So, today, I do many thing. I now feel completely justified in going to eat cherries and watch Japanese soap operas. (Or eat chocolate chips and watch Iron Chef, as the case may be.)
Wednesday, August 27, 2008
Outside my Window... the family in the huge house across the gulley is eating dinner. Have I told you about the time the family caught Mike looking into their windows with binoculars? He was actually looking at the fox in the gully, but they kept their shades drawn for two months.
I am thinking... of axing the TV for a couple of months.
I am thankful for... the food I get to eat every day.
From the kitchen... provolone and ice cream and cereal. I'm apparently on a dairy diet.
I am wearing... Well, I guess this is as good a time as any to tell you. I've become a nudist. Mom, remember last year when I "quit" my job at Group? It was a discriminatory layoff for my lifestyle. Since then, I haven't been able to get a new job that will accomodate my life choices. This whole "Compassion" thing is a cover up.

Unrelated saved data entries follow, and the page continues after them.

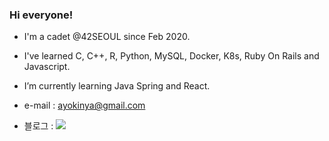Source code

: ### Hi everyone!

- I'm a cadet @42SEOUL since Feb 2020.
- I've learned C, C++, R, Python, MySQL, Docker, K8s, Ruby On Rails and Javascript.
- I’m currently learning Java Spring and React.

- e-mail : ayokinya@gmail.com

- 블로그 : <a href="https://velog.io/@ayokinya"><img src="https://img.shields.io/badge/Blog-11B48A?style=flat-square&logo=Vimeo&logoColor=white&link=https://velog.io/@ayokinya" style="max-width:100%;"></a>

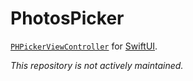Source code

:# PhotosPicker

[`PHPickerViewController`](https://developer.apple.com/documentation/photokit/phpickerviewcontroller)
for [SwiftUI](https://developer.apple.com/documentation/swiftui).

*This repository is not actively maintained.*
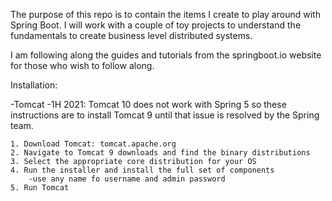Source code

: The purpose of this repo is to contain the items I create to play around with Spring Boot. I will work with a couple of toy projects to understand the fundamentals to create business level distributed systems.

I am following along the guides and tutorials from the springboot.io website for those who wish to follow along.

Installation:

-Tomcat
	-1H 2021: 
	Tomcat 10 does not work with Spring 5 so these instructions are to install Tomcat 9 until that issue is resolved by the Spring team.

	1. Download Tomcat: tomcat.apache.org
	2. Navigate to Tomcat 9 downloads and find the binary distributions
	3. Select the appropriate core distribution for your OS
	4. Run the installer and install the full set of components
		-use any name fo username and admin password
	5. Run Tomcat


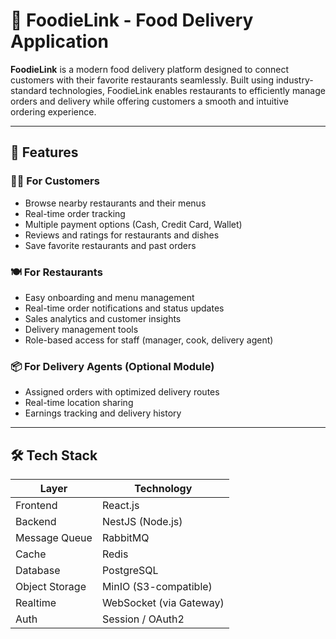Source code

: # 🍔 FoodieLink - Food Delivery Application

**FoodieLink** is a modern food delivery platform designed to connect customers with their favorite restaurants seamlessly. Built using industry-standard technologies, FoodieLink enables restaurants to efficiently manage orders and delivery while offering customers a smooth and intuitive ordering experience.

---

## 🚀 Features

### 🧑‍🍳 For Customers
- Browse nearby restaurants and their menus
- Real-time order tracking
- Multiple payment options (Cash, Credit Card, Wallet)
- Reviews and ratings for restaurants and dishes
- Save favorite restaurants and past orders

### 🍽️ For Restaurants
- Easy onboarding and menu management
- Real-time order notifications and status updates
- Sales analytics and customer insights
- Delivery management tools
- Role-based access for staff (manager, cook, delivery agent)

### 📦 For Delivery Agents (Optional Module)
- Assigned orders with optimized delivery routes
- Real-time location sharing
- Earnings tracking and delivery history

---

## 🛠️ Tech Stack


| Layer         | Technology              |
|--------------|--------------------------|
| Frontend     | React.js                 |
| Backend      | NestJS (Node.js)         |
| Message Queue| RabbitMQ                 |
| Cache        | Redis                    |
| Database     | PostgreSQL               |
| Object Storage| MinIO (S3-compatible)   |
| Realtime     | WebSocket (via Gateway)  |
| Auth         | Session / OAuth2             |




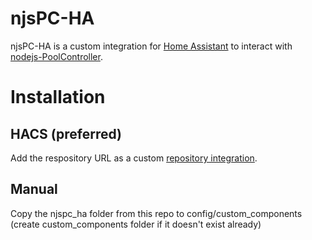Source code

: # njsPC-HA
njsPC-HA is a custom integration for [Home Assistant](https://www.home-assistant.io/) to interact with [nodejs-PoolController](https://github.com/tagyoureit/nodejs-poolController).

# Installation

## HACS (preferred)
Add the respository URL as a custom [repository integration](https://hacs.xyz/docs/faq/custom_repositories).

## Manual
Copy the njspc_ha folder from this repo to config/custom_components (create custom_components folder if it doesn't exist already)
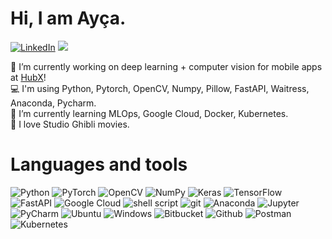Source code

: #  Hi,  I am Ayça.
[![LinkedIn](https://img.shields.io/badge/linkedin-%230077B5.svg?style=for-the-badge&logo=linkedin&logoColor=white)](https://linkedin.com/in/ayca) 
[![](https://visitcount.itsvg.in/api?id=aycaecemgul&icon=8&color=12)](https://visitcount.itsvg.in)

🔭 I’m currently working on deep learning + computer vision for mobile apps at <a href="https://www.linkedin.com/company/hubxstudios/mycompany/verification/">HubX</a>!<br>
💻 I'm using Python, Pytorch, OpenCV, Numpy, Pillow, FastAPI, Waitress, Anaconda, Pycharm.<br>
🌱 I’m currently learning MLOps, Google Cloud, Docker, Kubernetes.<br>
🏮 I love Studio Ghibli movies.

# Languages and tools

<img alt="Python" src="https://img.shields.io/badge/-Python-ffbc03?&logo=Python&style=for-the-badge" /> <img alt="PyTorch" src="https://img.shields.io/badge/PyTorch-%23EE4C2C.svg?&style=for-the-badge&logo=PyTorch&logoColor=white"> <img alt="OpenCV" src="https://img.shields.io/badge/opencv-%23white.svg?style=for-the-badge&logo=opencv&logoColor=white"> <img alt="NumPy" src="https://img.shields.io/badge/numpy-%23013243.svg?&style=for-the-badge&logo=numpy&logoColor=white"> <img alt="Keras" src="https://img.shields.io/badge/Keras-%23D00000.svg?style=for-the-badge&logo=Keras&logoColor=white"> <img alt="TensorFlow" src="https://img.shields.io/badge/TensorFlow-%23FF6F00.svg?style=for-the-badge&logo=TensorFlow&logoColor=white"> <img alt="FastAPI" src="https://img.shields.io/badge/FastAPI-005571?style=for-the-badge&logo=fastapi">  <img alt="Google  Cloud" src="https://img.shields.io/badge/GoogleCloud-%234285F4.svg?style=for-the-badge&logo=google-cloud&logoColor=white"> <img alt="shell script" src="https://img.shields.io/badge/shell_script-%23121011.svg?style=for-the-badge&logo=gnu-bash&logoColor=white">   <img alt="git" src="https://img.shields.io/badge/-Git-F05032?&style=for-the-badge&logo=git&logoColor=white" /> <img alt="Anaconda" src="https://img.shields.io/badge/Anaconda-%2344A833.svg?style=for-the-badge&logo=anaconda&logoColor=white"> <img alt="Jupyter" src="https://img.shields.io/badge/jupyter-%23FA0F00.svg?style=for-the-badge&logo=jupyter&logoColor=white"> <img alt="PyCharm" src="https://img.shields.io/static/v1?style=for-the-badge&message=PyCharm&color=000000&logo=PyCharm&logoColor=FFFFFF&label="> <img alt="Ubuntu" src="https://img.shields.io/badge/Ubuntu-E95420?style=for-the-badge&logo=ubuntu&logoColor=white"> <img alt="Windows" src="https://img.shields.io/badge/Windows-0078D6?style=for-the-badge&logo=windows&logoColor=white"> <img alt="Bitbucket" src="https://img.shields.io/badge/bitbucket-%230047B3.svg?style=for-the-badge&logo=bitbucket&logoColor=white"> <img alt="Github" src="https://img.shields.io/badge/github-%23121011.svg?style=for-the-badge&logo=github&logoColor=white"> <img alt="Postman" src="https://img.shields.io/badge/Postman-FF6C37?style=for-the-badge&logo=postman&logoColor=white"> <img alt="Kubernetes" src="https://img.shields.io/badge/kubernetes-%23326ce5.svg?style=for-the-badge&logo=kubernetes&logoColor=white">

I am reading... Just Courage by Gary Haugen. The space between the lines is really wide. When I worked in the publishing biz (doesn't that sound swank?), when a book wasn't long enough, you made the spaces between the lines larger. So I feel a bit stiffed. But I still like it.
I am hoping... I don't die in Haiti, I have an incredible time, I eat Haitian donuts, and Mike doesn't cry himself to sleep every night. Just every other.
I am hearing... House Hunters International. And they're in Amsterdam tonight!!!! I miss it! I'm addicted to this show.
I am creating... A scrapbook for someone I barely know, and I hate scrapbooking.
Around the house... Mike is on the phone. Shoot, men be talkin!
One of my favorite things... My parental unit.
A Few Plans For The Rest Of The Week... Work, work, work, scrapbook, Estes for Labor Day...Oh my gosh, this just reminded me that I'm supposed to be writing a movie review tonight! Where is my brain these days? I used to be smart. Oh my gosh! I just read through this again to make sure I didn't spell anything wrong, and I had already forgotten I'm supposed to be writing a review!
Here is a picture thought I am sharing with you...
Several, I say, several people have said to me lately, "Christmas is just around the corner." This is wrong, I say, wrong! This is August, still people. Don't steal my thunder.
Monday, August 25, 2008
A picture of Tara and Bryan, clutching his munchies, just before they were gobbled up by the clouds, never to be seen again.
Sunday, August 24, 2008
- Mike and I just submitted our book manuscript. Did I tell you I decided to make Mike my coauthor? He was so helpful, and it turns out his logical, thoughtful brain is great at writing Bible studies. So, just minutes ago, I emailed my manuscript to my editor. Hooray!
- The Web site Mike and I review movies and books for took the summer off. (When all the good movies come out. Boo.) But we're officially back on. Mike will be reviewing two books a month; I'll be reviewing one movie a month, starting with Ballet Shoes on Tuesday.
- Mike's about to finish two big freelance projects he's been working on all summer, including the sequel to the fantasy book he edited that just came out.
- I'm going on a trip to Haiti from September 9 through the 20th with work. It will be a story and photo-gathering trip, so I'll be tagging along with 1 photographer, 1 videographer, and my 2 Haitian friends and coworkers probably doing things like holding boom microphones.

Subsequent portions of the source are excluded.